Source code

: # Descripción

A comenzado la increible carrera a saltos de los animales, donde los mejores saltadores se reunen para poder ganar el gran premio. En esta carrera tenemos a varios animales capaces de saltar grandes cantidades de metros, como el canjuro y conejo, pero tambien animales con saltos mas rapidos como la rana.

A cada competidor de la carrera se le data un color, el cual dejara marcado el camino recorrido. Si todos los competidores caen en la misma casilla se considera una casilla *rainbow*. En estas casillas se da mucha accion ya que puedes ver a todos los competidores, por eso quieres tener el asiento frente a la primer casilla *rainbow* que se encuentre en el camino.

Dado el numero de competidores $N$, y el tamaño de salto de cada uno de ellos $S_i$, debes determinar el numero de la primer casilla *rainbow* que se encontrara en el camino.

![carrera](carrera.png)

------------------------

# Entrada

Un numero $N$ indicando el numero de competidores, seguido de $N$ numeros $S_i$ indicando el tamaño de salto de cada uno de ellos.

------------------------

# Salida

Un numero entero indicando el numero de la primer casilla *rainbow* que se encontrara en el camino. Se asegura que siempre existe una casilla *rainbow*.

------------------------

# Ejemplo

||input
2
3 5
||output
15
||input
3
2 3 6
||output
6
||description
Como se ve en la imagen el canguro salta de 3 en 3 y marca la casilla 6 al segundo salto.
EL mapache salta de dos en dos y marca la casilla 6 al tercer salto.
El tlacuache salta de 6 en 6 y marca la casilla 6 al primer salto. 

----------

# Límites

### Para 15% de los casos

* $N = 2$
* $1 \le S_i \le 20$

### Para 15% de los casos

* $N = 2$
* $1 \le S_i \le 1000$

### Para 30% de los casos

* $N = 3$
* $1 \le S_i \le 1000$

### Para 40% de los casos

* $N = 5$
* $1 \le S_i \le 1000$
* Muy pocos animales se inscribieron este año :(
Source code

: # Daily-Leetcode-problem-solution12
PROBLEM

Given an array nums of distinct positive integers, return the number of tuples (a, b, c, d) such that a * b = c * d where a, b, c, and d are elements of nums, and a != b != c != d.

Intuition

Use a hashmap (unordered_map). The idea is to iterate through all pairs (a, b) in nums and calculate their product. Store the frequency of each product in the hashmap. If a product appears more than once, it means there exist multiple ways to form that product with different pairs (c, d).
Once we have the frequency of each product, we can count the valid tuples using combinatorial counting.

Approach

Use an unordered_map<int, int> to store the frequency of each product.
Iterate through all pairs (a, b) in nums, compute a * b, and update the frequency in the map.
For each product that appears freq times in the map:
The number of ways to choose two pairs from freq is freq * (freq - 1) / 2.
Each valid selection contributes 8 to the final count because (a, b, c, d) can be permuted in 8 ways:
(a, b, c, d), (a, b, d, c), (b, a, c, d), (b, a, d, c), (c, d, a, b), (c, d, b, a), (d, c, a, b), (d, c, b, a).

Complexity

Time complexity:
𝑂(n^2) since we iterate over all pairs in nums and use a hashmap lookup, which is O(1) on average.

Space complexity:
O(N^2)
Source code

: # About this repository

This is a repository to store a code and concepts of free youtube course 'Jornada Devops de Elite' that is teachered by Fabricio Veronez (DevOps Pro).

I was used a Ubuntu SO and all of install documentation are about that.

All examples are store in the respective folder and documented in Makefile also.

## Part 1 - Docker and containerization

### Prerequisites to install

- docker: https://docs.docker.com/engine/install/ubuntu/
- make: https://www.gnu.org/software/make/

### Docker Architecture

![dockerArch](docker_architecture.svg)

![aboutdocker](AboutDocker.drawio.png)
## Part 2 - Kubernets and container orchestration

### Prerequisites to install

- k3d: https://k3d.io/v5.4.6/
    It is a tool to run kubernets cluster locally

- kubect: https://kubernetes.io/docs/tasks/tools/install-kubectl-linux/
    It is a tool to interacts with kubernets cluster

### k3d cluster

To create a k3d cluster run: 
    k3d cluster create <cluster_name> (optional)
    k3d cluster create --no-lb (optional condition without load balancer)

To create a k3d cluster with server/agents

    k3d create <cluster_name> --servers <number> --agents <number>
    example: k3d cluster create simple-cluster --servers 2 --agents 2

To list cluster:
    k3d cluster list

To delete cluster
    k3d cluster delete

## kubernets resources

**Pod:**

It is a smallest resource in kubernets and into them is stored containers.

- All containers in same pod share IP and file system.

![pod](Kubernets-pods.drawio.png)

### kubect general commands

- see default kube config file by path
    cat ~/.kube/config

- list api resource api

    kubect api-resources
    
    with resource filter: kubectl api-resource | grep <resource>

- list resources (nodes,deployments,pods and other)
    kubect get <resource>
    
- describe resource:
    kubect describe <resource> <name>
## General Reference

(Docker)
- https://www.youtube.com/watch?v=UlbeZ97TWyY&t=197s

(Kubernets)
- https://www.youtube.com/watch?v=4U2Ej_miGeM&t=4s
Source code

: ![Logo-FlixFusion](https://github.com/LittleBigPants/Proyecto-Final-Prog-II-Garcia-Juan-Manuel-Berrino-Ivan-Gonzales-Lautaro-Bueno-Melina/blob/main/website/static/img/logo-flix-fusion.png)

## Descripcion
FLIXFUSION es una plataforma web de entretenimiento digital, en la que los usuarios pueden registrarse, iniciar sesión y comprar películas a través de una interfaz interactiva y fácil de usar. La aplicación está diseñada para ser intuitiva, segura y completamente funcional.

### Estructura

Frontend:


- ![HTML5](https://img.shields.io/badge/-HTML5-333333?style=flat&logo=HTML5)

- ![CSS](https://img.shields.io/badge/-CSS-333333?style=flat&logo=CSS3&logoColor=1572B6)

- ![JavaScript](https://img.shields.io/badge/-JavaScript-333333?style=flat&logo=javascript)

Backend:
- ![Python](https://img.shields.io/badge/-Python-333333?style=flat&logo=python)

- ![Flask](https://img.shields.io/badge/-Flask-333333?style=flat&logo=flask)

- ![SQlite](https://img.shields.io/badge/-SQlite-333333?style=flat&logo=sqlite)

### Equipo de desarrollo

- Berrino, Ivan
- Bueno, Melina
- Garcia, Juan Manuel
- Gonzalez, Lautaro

- [Task directions] Each record above should be returned exactly as written.

- [Task response]
Source code

: # Descripción

A comenzado la increible carrera a saltos de los animales, donde los mejores saltadores se reunen para poder ganar el gran premio. En esta carrera tenemos a varios animales capaces de saltar grandes cantidades de metros, como el canjuro y conejo, pero tambien animales con saltos mas rapidos como la rana.

A cada competidor de la carrera se le data un color, el cual dejara marcado el camino recorrido. Si todos los competidores caen en la misma casilla se considera una casilla *rainbow*. En estas casillas se da mucha accion ya que puedes ver a todos los competidores, por eso quieres tener el asiento frente a la primer casilla *rainbow* que se encuentre en el camino.

Dado el numero de competidores $N$, y el tamaño de salto de cada uno de ellos $S_i$, debes determinar el numero de la primer casilla *rainbow* que se encontrara en el camino.

![carrera](carrera.png)

------------------------

# Entrada

Un numero $N$ indicando el numero de competidores, seguido de $N$ numeros $S_i$ indicando el tamaño de salto de cada uno de ellos.

------------------------

# Salida

Un numero entero indicando el numero de la primer casilla *rainbow* que se encontrara en el camino. Se asegura que siempre existe una casilla *rainbow*.

------------------------

# Ejemplo

||input
2
3 5
||output
15
||input
3
2 3 6
||output
6
||description
Como se ve en la imagen el canguro salta de 3 en 3 y marca la casilla 6 al segundo salto.
EL mapache salta de dos en dos y marca la casilla 6 al tercer salto.
El tlacuache salta de 6 en 6 y marca la casilla 6 al primer salto. 

----------

# Límites

### Para 15% de los casos

* $N = 2$
* $1 \le S_i \le 20$

### Para 15% de los casos

* $N = 2$
* $1 \le S_i \le 1000$

### Para 30% de los casos

* $N = 3$
* $1 \le S_i \le 1000$

### Para 40% de los casos

* $N = 5$
* $1 \le S_i \le 1000$
* Muy pocos animales se inscribieron este año :(
Source code

: # Daily-Leetcode-problem-solution12
PROBLEM

Given an array nums of distinct positive integers, return the number of tuples (a, b, c, d) such that a * b = c * d where a, b, c, and d are elements of nums, and a != b != c != d.

Intuition

Use a hashmap (unordered_map). The idea is to iterate through all pairs (a, b) in nums and calculate their product. Store the frequency of each product in the hashmap. If a product appears more than once, it means there exist multiple ways to form that product with different pairs (c, d).
Once we have the frequency of each product, we can count the valid tuples using combinatorial counting.

Approach

Use an unordered_map<int, int> to store the frequency of each product.
Iterate through all pairs (a, b) in nums, compute a * b, and update the frequency in the map.
For each product that appears freq times in the map:
The number of ways to choose two pairs from freq is freq * (freq - 1) / 2.
Each valid selection contributes 8 to the final count because (a, b, c, d) can be permuted in 8 ways:
(a, b, c, d), (a, b, d, c), (b, a, c, d), (b, a, d, c), (c, d, a, b), (c, d, b, a), (d, c, a, b), (d, c, b, a).

Complexity

Time complexity:
𝑂(n^2) since we iterate over all pairs in nums and use a hashmap lookup, which is O(1) on average.

Space complexity:
O(N^2)
Source code

: # About this repository

This is a repository to store a code and concepts of free youtube course 'Jornada Devops de Elite' that is teachered by Fabricio Veronez (DevOps Pro).

I was used a Ubuntu SO and all of install documentation are about that.

All examples are store in the respective folder and documented in Makefile also.

## Part 1 - Docker and containerization

### Prerequisites to install

- docker: https://docs.docker.com/engine/install/ubuntu/
- make: https://www.gnu.org/software/make/

### Docker Architecture

![dockerArch](docker_architecture.svg)

![aboutdocker](AboutDocker.drawio.png)
## Part 2 - Kubernets and container orchestration

### Prerequisites to install

- k3d: https://k3d.io/v5.4.6/
    It is a tool to run kubernets cluster locally

- kubect: https://kubernetes.io/docs/tasks/tools/install-kubectl-linux/
    It is a tool to interacts with kubernets cluster

### k3d cluster

To create a k3d cluster run: 
    k3d cluster create <cluster_name> (optional)
    k3d cluster create --no-lb (optional condition without load balancer)

To create a k3d cluster with server/agents

    k3d create <cluster_name> --servers <number> --agents <number>
    example: k3d cluster create simple-cluster --servers 2 --agents 2

To list cluster:
    k3d cluster list

To delete cluster
    k3d cluster delete

## kubernets resources

**Pod:**

It is a smallest resource in kubernets and into them is stored containers.

- All containers in same pod share IP and file system.

![pod](Kubernets-pods.drawio.png)

### kubect general commands

- see default kube config file by path
    cat ~/.kube/config

- list api resource api

    kubect api-resources
    
    with resource filter: kubectl api-resource | grep <resource>

- list resources (nodes,deployments,pods and other)
    kubect get <resource>
    
- describe resource:
    kubect describe <resource> <name>
## General Reference

(Docker)
- https://www.youtube.com/watch?v=UlbeZ97TWyY&t=197s

(Kubernets)
- https://www.youtube.com/watch?v=4U2Ej_miGeM&t=4s
Source code

: ![Logo-FlixFusion](https://github.com/LittleBigPants/Proyecto-Final-Prog-II-Garcia-Juan-Manuel-Berrino-Ivan-Gonzales-Lautaro-Bueno-Melina/blob/main/website/static/img/logo-flix-fusion.png)

## Descripcion
FLIXFUSION es una plataforma web de entretenimiento digital, en la que los usuarios pueden registrarse, iniciar sesión y comprar películas a través de una interfaz interactiva y fácil de usar. La aplicación está diseñada para ser intuitiva, segura y completamente funcional.

### Estructura

Frontend:


- ![HTML5](https://img.shields.io/badge/-HTML5-333333?style=flat&logo=HTML5)

- ![CSS](https://img.shields.io/badge/-CSS-333333?style=flat&logo=CSS3&logoColor=1572B6)

- ![JavaScript](https://img.shields.io/badge/-JavaScript-333333?style=flat&logo=javascript)

Backend:
- ![Python](https://img.shields.io/badge/-Python-333333?style=flat&logo=python)

- ![Flask](https://img.shields.io/badge/-Flask-333333?style=flat&logo=flask)

- ![SQlite](https://img.shields.io/badge/-SQlite-333333?style=flat&logo=sqlite)

### Equipo de desarrollo

- Berrino, Ivan
- Bueno, Melina
- Garcia, Juan Manuel
- Gonzalez, Lautaro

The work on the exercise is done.